De slachtoffers van dit gevecht zijn de bewoners van de buurten in dit gebied: Tabarre, Butte Boyer, Croix-des-Missions. Al tweeëntwintig mensen kwamen om het leven, in een geval acht leden van één gezin, waaronder een aantal kinderen. Een tiental huizen is afgebrand en duizenden mensen zitten thuis opgesloten omdat hun leven gevaar loopt wanneer ze zich op straat wagen. Scholen, bedrijven en winkels in het gebied blijven dicht.
De Direction Protection Civile (directie burgerbescherming) veronderstelt dat het geweld nog kan aanhouden, iets dat niet alleen grote gevolgen heeft voor de bewoners van de wijk, maar ook voor de rest van het land. Twee hoofdwegen richting het noorden van het land zijn afgesloten, waardoor de departementen ten noorden van Port-au-Prince (de hoofdstad ligt in het zuidelijke deel van Haïti) niet bereikbaar zijn. Het zuidwestelijk schiereiland is al veel langer niet meer over de weg bereikbaar, eveneens als gevolg van bendegeweld. Dit betekent dat de hoofdstad grotendeels geïsoleerd is geraakt van de rest van het land.
Pierre Espérance van mensenrechtenorganisatie RNDDH vertelt in de Miami Herald dat Haïti op slot zit. “We zitten in een situatie waarbij je alleen nog kunt denken aan je eigen veiligheid. Niet aan onderwijs, aan niets anders. Je kunt hier niet meer leven. De onveilige situatie heeft het land volledig lamgelegd…. Als het niet noodzakelijk is om de deur uit te gaan, blijf je binnen.” Espérance en andere medewerkers van zijn organisatie hebben onlangs opnieuw doodsbedreigingen ontvangen.

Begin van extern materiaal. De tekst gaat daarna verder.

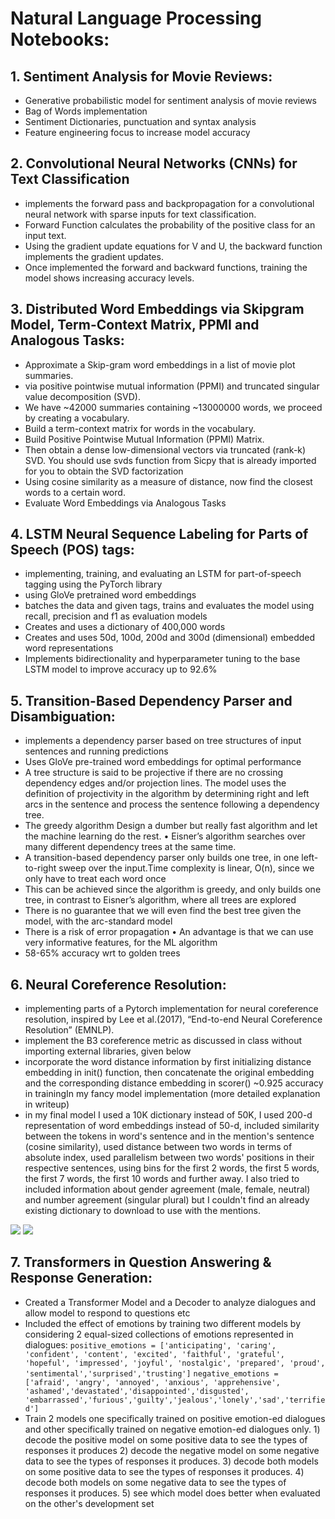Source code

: # Natural Language Processing Notebooks:

## 1. Sentiment Analysis for Movie Reviews:
- Generative probabilistic model for sentiment analysis of movie reviews
- Bag of Words implementation
- Sentiment Dictionaries, punctuation and syntax analysis
- Feature engineering focus to increase model accuracy
    
## 2. Convolutional Neural Networks (CNNs) for Text Classification
- implements the forward pass and backpropagation for a convolutional neural network with sparse inputs for text classification.
- Forward Function calculates the probability of the positive class for an input text.
- Using the gradient update equations for V and U, the backward function implements the gradient updates.
- Once implemented the forward and backward functions, training the model shows increasing accuracy levels.
    
## 3. Distributed Word Embeddings via Skipgram Model, Term-Context Matrix, PPMI and Analogous Tasks:
- Approximate a Skip-gram word embeddings in a list of movie plot summaries.
- via positive pointwise mutual information (PPMI) and truncated singular value decomposition (SVD).
- We have ~42000 summaries containing ~13000000 words, we proceed by creating a vocabulary.
- Build a term-context matrix for words in the vocabulary.
- Build Positive Pointwise Mutual Information (PPMI) Matrix.
- Then obtain a dense low-dimensional vectors via truncated (rank-k) SVD. You should use svds function from Sicpy that is already imported for you to obtain the SVD factorization
- Using cosine similarity as a measure of distance, now find the closest words to a certain word. 
- Evaluate Word Embeddings via Analogous Tasks

## 4. LSTM Neural Sequence Labeling for Parts of Speech (POS) tags:
- implementing, training, and evaluating an LSTM for part-of-speech tagging using the PyTorch library
- using GloVe pretrained word embeddings
- batches the data and given tags, trains and evaluates the model using recall, precision and f1 as evaluation models
- Creates and uses a dictionary of 400,000 words
- Creates and uses 50d, 100d, 200d and 300d (dimensional) embedded word representations
- Implements bidirectionality and hyperparameter tuning to the base LSTM model to improve accuracy up to 92.6%
    
## 5. Transition-Based Dependency Parser and Disambiguation:
- implements a dependency parser based on tree structures of input sentences and running predictions
- Uses GloVe pre-trained word embeddings for optimal performance
- A tree structure is said to be projective if there are no crossing dependency edges and/or projection lines. The model uses the definition of projectivity in the algorithm by determining right and left arcs in the sentence and process the sentence following a dependency tree.
- The greedy algorithm Design a dumber but really fast algorithm and let the machine learning do the rest. • Eisner’s algorithm searches over many different dependency trees at the same time. 
- A transition-based dependency parser only builds one tree, in one left-to-right sweep over the input.Time complexity is linear, O(n), since we only have to treat each word once
- This can be achieved since the algorithm is greedy, and only builds one tree, in contrast to Eisner’s algorithm, where all trees are explored 
- There is no guarantee that we will even find the best tree given the model, with the arc-standard model 
- There is a risk of error propagation • An advantage is that we can use very informative features, for the ML algorithm
- 58-65% accuracy wrt to golden trees
    
## 6. Neural Coreference Resolution:
- implementing parts of a Pytorch implementation for neural coreference resolution, inspired by Lee et al.(2017), “End-to-end Neural Coreference Resolution” (EMNLP).
- implement the B3 coreference metric as discussed in class without importing external libraries, given below
- incorporate the word distance information by first initializing distance embedding in init() function, then concatenate the original embedding and the corresponding distance embedding in scorer() ~0.925 accuracy in trainingIn my fancy model implementation (more detailed explanation in writeup)
- in my final model I used a 10K dictionary instead of 50K, I used 200-d representation of word embeddings instead of 50-d, included similarity between the tokens in word's sentence and in the mention's sentence (cosine similarity), used distance between two words in terms of absolute index, used parallelism between two words' positions in their respective sentences, using bins for the first 2 words, the first 5 words, the first 7 words, the first 10 words and further away. I also tried to included information about gender agreement (male, female, neutral) and number agreement (singular plural) but I couldn't find an already existing dictionary to download to use with the mentions.


<img src="https://render.githubusercontent.com/render/math?math=B^{_{precision}^{3}} =\frac{1}{n}\sum_{i}^{n} \frac{\left |Gold_{i} \cap  System_{i} \right |}{\left | System_{i} \right |}">

<img src="https://render.githubusercontent.com/render/math?math=B^{_{recall}^{3}} = \frac{1}{n}\sum_{i}^{n} \frac{\left |Gold_{i} \cap  System_{i} \right |}{\left | Gold_{i} \right |}">


## 7. Transformers in Question Answering & Response Generation:
- Created a Transformer Model and a Decoder to analyze dialogues and allow model to respond to questions etc
- Included the effect of emotions by training two different models by considering 2 equal-sized collections of emotions represented in dialogues:
```positive_emotions = ['anticipating', 'caring', 'confident', 'content', 'excited', 'faithful', 'grateful', 'hopeful', 'impressed', 'joyful', 'nostalgic', 'prepared', 'proud', 'sentimental','surprised','trusting']```
```negative_emotions = ['afraid', 'angry', 'annoyed', 'anxious', 'apprehensive', 'ashamed','devastated','disappointed','disgusted', 'embarrassed','furious','guilty','jealous','lonely','sad','terrified']```
- Train 2 models one specifically trained on positive emotion-ed dialogues and other specifically trained on negative emotion-ed dialogues only.
        1) decode the positive model on some positive data to see the types of responses it produces
        2) decode the negative model on some negative data to see the types of responses it produces.
        3) decode both models on some positive data to see the types of responses it produces.
        4) decode both models on some negative data to see the types of responses it produces.
        5) see which model does better when evaluated on the other's development set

Enkele leden van het Amerikaanse Huis van Afgevaardigden, waaronder Gregory W. Meeks and Michael McCaul (beiden ook lid van het Comité Buitenlandse Zaken van het parlement) hebben in reactie hierop vorige week in een brief de doodsbedreigingen scherp veroordeeld en de Haïtiaanse overheid opgeroepen alles in het werk te stellen om de veiligheid van Pierre Espérance en zijn medewerkers te garanderen.